Your answer must contain only the lines from the one containing "<li>One consequence of" through the end of the entries below, reproduced character for character.

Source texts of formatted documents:

::::

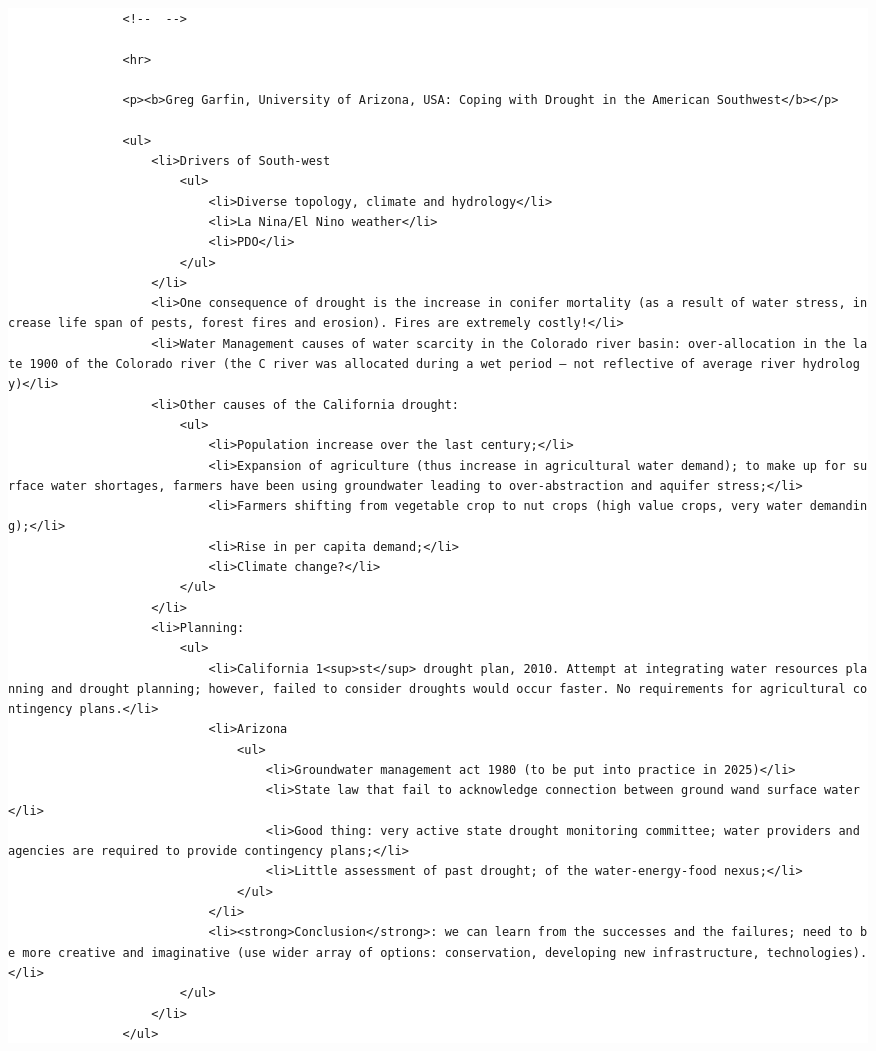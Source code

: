 					<!--  -->

					<hr>

					<p><b>Greg Garfin, University of Arizona, USA: Coping with Drought in the American Southwest</b></p>
					
					<ul>
						<li>Drivers of South-west
							<ul>
								<li>Diverse topology, climate and hydrology</li>
								<li>La Nina/El Nino weather</li>
								<li>PDO</li>
							</ul>
						</li>
						<li>One consequence of drought is the increase in conifer mortality (as a result of water stress, increase life span of pests, forest fires and erosion). Fires are extremely costly!</li>
						<li>Water Management causes of water scarcity in the Colorado river basin: over-allocation in the late 1900 of the Colorado river (the C river was allocated during a wet period – not reflective of average river hydrology)</li>
						<li>Other causes of the California drought:
							<ul>
								<li>Population increase over the last century;</li>
								<li>Expansion of agriculture (thus increase in agricultural water demand); to make up for surface water shortages, farmers have been using groundwater leading to over-abstraction and aquifer stress;</li>
								<li>Farmers shifting from vegetable crop to nut crops (high value crops, very water demanding);</li>
								<li>Rise in per capita demand;</li>
								<li>Climate change?</li>
							</ul>
						</li>
						<li>Planning:
							<ul>
								<li>California 1<sup>st</sup> drought plan, 2010. Attempt at integrating water resources planning and drought planning; however, failed to consider droughts would occur faster. No requirements for agricultural contingency plans.</li>
								<li>Arizona
									<ul>
										<li>Groundwater management act 1980 (to be put into practice in 2025)</li>
										<li>State law that fail to acknowledge connection between ground wand surface water</li>
										<li>Good thing: very active state drought monitoring committee; water providers and agencies are required to provide contingency plans;</li>
										<li>Little assessment of past drought; of the water-energy-food nexus;</li>
									</ul>
								</li>
								<li><strong>Conclusion</strong>: we can learn from the successes and the failures; need to be more creative and imaginative (use wider array of options: conservation, developing new infrastructure, technologies).</li>
							</ul>
						</li>
					</ul>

::::

Response to this task ->
						<li>One consequence of drought is the increase in conifer mortality (as a result of water stress, increase life span of pests, forest fires and erosion). Fires are extremely costly!</li>
						<li>Water Management causes of water scarcity in the Colorado river basin: over-allocation in the late 1900 of the Colorado river (the C river was allocated during a wet period – not reflective of average river hydrology)</li>
						<li>Other causes of the California drought:
							<ul>
								<li>Population increase over the last century;</li>
								<li>Expansion of agriculture (thus increase in agricultural water demand); to make up for surface water shortages, farmers have been using groundwater leading to over-abstraction and aquifer stress;</li>
								<li>Farmers shifting from vegetable crop to nut crops (high value crops, very water demanding);</li>
								<li>Rise in per capita demand;</li>
								<li>Climate change?</li>
							</ul>
						</li>
						<li>Planning:
							<ul>
								<li>California 1<sup>st</sup> drought plan, 2010. Attempt at integrating water resources planning and drought planning; however, failed to consider droughts would occur faster. No requirements for agricultural contingency plans.</li>
								<li>Arizona
									<ul>
										<li>Groundwater management act 1980 (to be put into practice in 2025)</li>
										<li>State law that fail to acknowledge connection between ground wand surface water</li>
										<li>Good thing: very active state drought monitoring committee; water providers and agencies are required to provide contingency plans;</li>
										<li>Little assessment of past drought; of the water-energy-food nexus;</li>
									</ul>
								</li>
								<li><strong>Conclusion</strong>: we can learn from the successes and the failures; need to be more creative and imaginative (use wider array of options: conservation, developing new infrastructure, technologies).</li>
							</ul>
						</li>
					</ul>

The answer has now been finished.